▶ _Input data_:
════

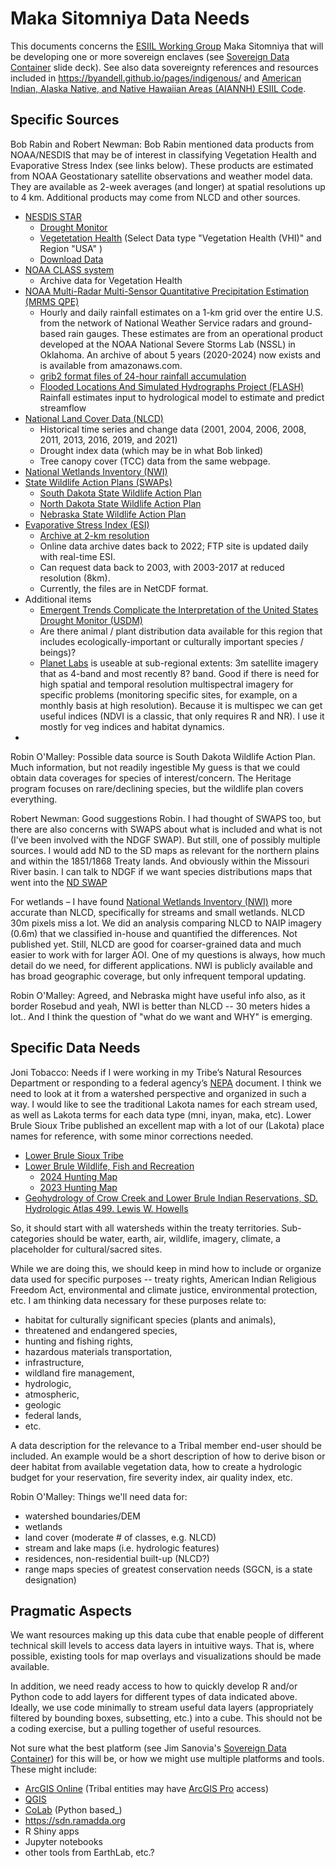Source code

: # Maka Sitomniya Data Needs

This documents concerns the [ESIIL Working Group](https://esiil.org/working-groups) Maka Sitomniya that will be developing one or more sovereign enclaves (see [Sovereign Data Container](https://docs.google.com/presentation/d/1BtWngp1C28JHeSRx7v7Scp91InKcxygz6aAjOpVLGbk) slide deck). See also data sovereignty references and resources included in <https://byandell.github.io/pages/indigenous/>
and
[American Indian, Alaska Native, and Native Hawaiian Areas (AIANNH) ESIIL Code](https://github.com/byandell/geospatial/blob/main/Alaska.Rmd).

## Specific Sources

Bob Rabin and Robert Newman: Bob Rabin mentioned data products from NOAA/NESDIS that may be of interest in classifying Vegetation Health and Evaporative Stress Index (see links below). These products are estimated from NOAA Geostationary satellite observations and weather model data. They are available as 2-week averages (and longer) at spatial resolutions up to 4 km. Additional products may come from NLCD and other sources.

-   [NESDIS STAR](https://www.nesdis.noaa.gov/)
    -   [Drought Monitor](https://www.star.nesdis.noaa.gov/smcd/emb/droughtMon/products_droughtMon.php)
    -   [Vegetetation Health](https://www.star.nesdis.noaa.gov/smcd/emb/vci/VH/vh_browse.php) (Select Data type "Vegetation Health (VHI)" and Region "USA" )
    -   [Download Data](https://www.star.nesdis.noaa.gov/smcd/emb/vci/VH/vh_ftp.php)
-   [NOAA CLASS system](https://www.aev.class.noaa.gov/saa/products/welcome)
    -   Archive data for Vegetation Health
-   [NOAA Multi-Radar Multi-Sensor Quantitative Precipitation Estimation (MRMS QPE)](https://inside.nssl.noaa.gov/mrms/)
    -   Hourly and daily rainfall estimates on a 1-km grid over the entire U.S. from the network of National Weather Service radars and ground-based rain gauges. 
These estimates are from an operational product developed at the NOAA National Severe Storms Lab (NSSL) in Oklahoma. An archive of about 5 years (2020-2024) now exists and is available from amazonaws.com.
    -   [grib2 format files of 24-hour rainfall accumulation](https://noaa-mrms-pds.s3.amazonaws.com/index.html#CONUS/MultiSensor_QPE_24H_Pass2_00.00/)
    -   [Flooded Locations And Simulated Hydrographs Project (FLASH)](https://inside.nssl.noaa.gov/flash/)  Rainfall estimates input to hydrological model to estimate and predict streamflow
-   [National Land Cover Data (NLCD)](https://www.mrlc.gov/)
    -   Historical time series and change data (2001, 2004, 2006, 2008, 2011, 2013, 2016, 2019, and 2021)
    -   Drought index data (which may be in what Bob linked)
    -   Tree canopy cover (TCC) data from the same webpage.
-   [National Wetlands Inventory (NWI)](https://www.fws.gov/program/national-wetlands-inventory)
-   [State Wildlife Action Plans (SWAPs)](https://www.fishwildlife.org/afwa-informs/state-wildlife-action-plans)
    -   [South Dakota State Wildlife Action Plan](https://gfp.sd.gov/wildlife-action-plan/)
    -   [North Dakota State Wildlife Action Plan](https://gf.nd.gov/wildlife/swap)
    -   [Nebraska State Wildlife Action Plan](https://digitalcommons.unl.edu/nebgamepubs/131/)
- [Evaporative Stress Index (ESI)](https://www.star.nesdis.noaa.gov/smcd/emb/droughtMon/products_droughtMon.php)
    -   [Archive at 2-km resolution](ftp://ftp.star.nesdis.noaa.gov/pub/smcd/emb/lfang/GETD_STEMS)
    -   Online data archive dates back to 2022; FTP site is updated daily with real-time ESI. 
    -   Can request data back to 2003, with 2003-2017 at reduced resolution (8km).
    -   Currently, the files are in NetCDF format.
-   Additional items
    -   [Emergent Trends Complicate the Interpretation of the United States Drought Monitor (USDM)](https://doi.org/10.1029/2023AV001070)
    -   Are there animal / plant distribution data available for this region that includes ecologically-important or culturally important species / beings)?
    -   [Planet Labs](https://www.planet.com/) is useable at sub-regional extents: 3m satellite imagery that as 4-band and most recently 8? band. Good if there is need for high spatial and temporal resolution multispectral imagery for specific problems (monitoring specific sites, for example, on a monthly basis at high resolution). Because it is multispec we can get useful indices (NDVI is a classic, that only requires R and NR). I use it mostly for veg indices and habitat dynamics.
- 

Robin O'Malley: Possible data source is South Dakota Wildlife Action Plan. Much information, but not readily ingestible My guess is that we could obtain data coverages for species of interest/concern. The Heritage program focuses on rare/declining species, but the wildlife plan covers everything.

Robert Newman: Good suggestions Robin. I had thought of SWAPS too, but there are also concerns with SWAPS about what is included and what is not (I’ve been involved with the NDGF SWAP). But still, one of possibly multiple sources. I would add ND to the SD maps as relevant for the northern plains and within the 1851/1868 Treaty lands. And obviously within the Missouri River basin. I can talk to NDGF if we want species distributions maps that went into the [ND SWAP](https://gf.nd.gov/wildlife/swap)

For wetlands – I have found [National Wetlands Inventory (NWI)](https://www.fws.gov/program/national-wetlands-inventory) more accurate than NLCD, specifically for streams and small wetlands. NLCD 30m pixels miss a lot. We did an analysis comparing NLCD to NAIP imagery (0.6m) that we classified in-house and quantified the differences. Not published yet. Still, NLCD are good for coarser-grained data and much easier to work with for larger AOI. One of my questions is always, how much detail do we need, for different applications. NWI is publicly available and has broad geographic coverage, but only infrequent temporal updating.

Robin O'Malley: Agreed, and Nebraska might have useful info also, as it border Rosebud and yeah, NWI is better than NLCD -- 30 meters hides a lot.. And I think the question of "what do we want and WHY" is emerging.

## Specific Data Needs

Joni Tobacco: Needs if I were working in my Tribe’s Natural Resources Department or responding to a federal agency’s [NEPA](https://www.epa.gov/nepa) document. I think we need to look at it from a watershed perspective and organized in such a way. I would like to see the traditional Lakota names for each stream used, as well as Lakota terms for each data type (mni, inyan, maka, etc). Lower Brule Sioux Tribe published an excellent map with a lot of our (Lakota) place names for reference, with some minor corrections needed.

- [Lower Brule Sioux Tribe](https://www.lowerbrulesiouxtribe.com/)
- [Lower Brule Wildlife, Fish and Recreation](https://lowerbrulewildlife.com/)
  + [2024 Hunting Map](https://www.lowerbrulewildlife.com/image/cache/Lower_Brule_2024_Map_24.5x17.75_folded_to_4.4375_BGPRINT_2_.pdf)
  + [2023 Hunting Map](https://lowerbrulewildlife.com/image/cache/23Map_Complete_Final.pdf)
- [Geohydrology of Crow Creek and Lower Brule Indian Reservations, SD. Hydrologic Atlas 499. Lewis W. Howells](https://doi.org/10.3133/ha499)

So, it should start with all watersheds within the treaty territories. Sub-categories should be water, earth, air, wildlife, imagery, climate, a placeholder for cultural/sacred sites.

While we are doing this, we should keep in mind how to include or organize data used for specific purposes -- treaty rights, American Indian Religious Freedom Act, environmental and climate justice, environmental protection, etc. I am thinking data necessary for these purposes relate to:

-   habitat for culturally significant species (plants and animals),
-   threatened and endangered species,
-   hunting and fishing rights,
-   hazardous materials transportation,
-   infrastructure,
-   wildland fire management,
-   hydrologic,
-   atmospheric,
-   geologic
-   federal lands,
-   etc.

A data description for the relevance to a Tribal member end-user should be included. An example would be a short description of how to derive bison or deer habitat from available vegetation data, how to create a hydrologic budget for your reservation, fire severity index, air quality index, etc.

Robin O'Malley: Things we'll need data for:

-   watershed boundaries/DEM
-   wetlands
-   land cover (moderate \# of classes, e.g. NLCD)
-   stream and lake maps (i.e. hydrologic features)
-   residences, non-residential built-up (NLCD?)
-   range maps species of greatest conservation needs (SGCN, is a state designation)

## Pragmatic Aspects

We want resources making up this data cube that enable people of different technical skill levels to access data layers in intuitive ways. That is, where possible, existing tools for map overlays and visualizations should be made available.

In addition, we need ready access to how to quickly develop R and/or Python code to add layers for different types of data indicated above. Ideally, we use code minimally to stream useful data layers (appropriately filtered by bounding boxes, subsetting, etc.) into a cube. This should not be a coding exercise, but a pulling together of useful resources.

Not sure what the best platform (see Jim Sanovia's
[Sovereign Data Container](https://docs.google.com/presentation/d/1BtWngp1C28JHeSRx7v7Scp91InKcxygz6aAjOpVLGbk))
for this will be, or how we might use multiple platforms and tools. These might include:

- [ArcGIS Online](https://www.arcgis.com/sharing/rest/oauth2/signup?client_id=arcgisonline&response_type=token) (Tribal entities may have [ArcGIS Pro](https://www.esri.com/en-us/arcgis/products/arcgis-pro/overview) access)
- [QGIS](https://qgis.org/en/site/)
- [CoLab](https://colab.research.google.com/) (Python based_)
- <https://sdn.ramadda.org>
- R Shiny apps
- Jupyter notebooks
- other tools from EarthLab, etc.?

════

▶ _Task to complete_: Repeat word for word the lines above that run from the line containing "Cover Data (NLCD)](https://www.mrlc.gov/)" through the line containing "[Nebraska State Wildlife", both ends included, and nothing else.

▶ _Task answer_:
-   [National Land Cover Data (NLCD)](https://www.mrlc.gov/)
    -   Historical time series and change data (2001, 2004, 2006, 2008, 2011, 2013, 2016, 2019, and 2021)
    -   Drought index data (which may be in what Bob linked)
    -   Tree canopy cover (TCC) data from the same webpage.
-   [National Wetlands Inventory (NWI)](https://www.fws.gov/program/national-wetlands-inventory)
-   [State Wildlife Action Plans (SWAPs)](https://www.fishwildlife.org/afwa-informs/state-wildlife-action-plans)
    -   [South Dakota State Wildlife Action Plan](https://gfp.sd.gov/wildlife-action-plan/)
    -   [North Dakota State Wildlife Action Plan](https://gf.nd.gov/wildlife/swap)
    -   [Nebraska State Wildlife Action Plan](https://digitalcommons.unl.edu/nebgamepubs/131/)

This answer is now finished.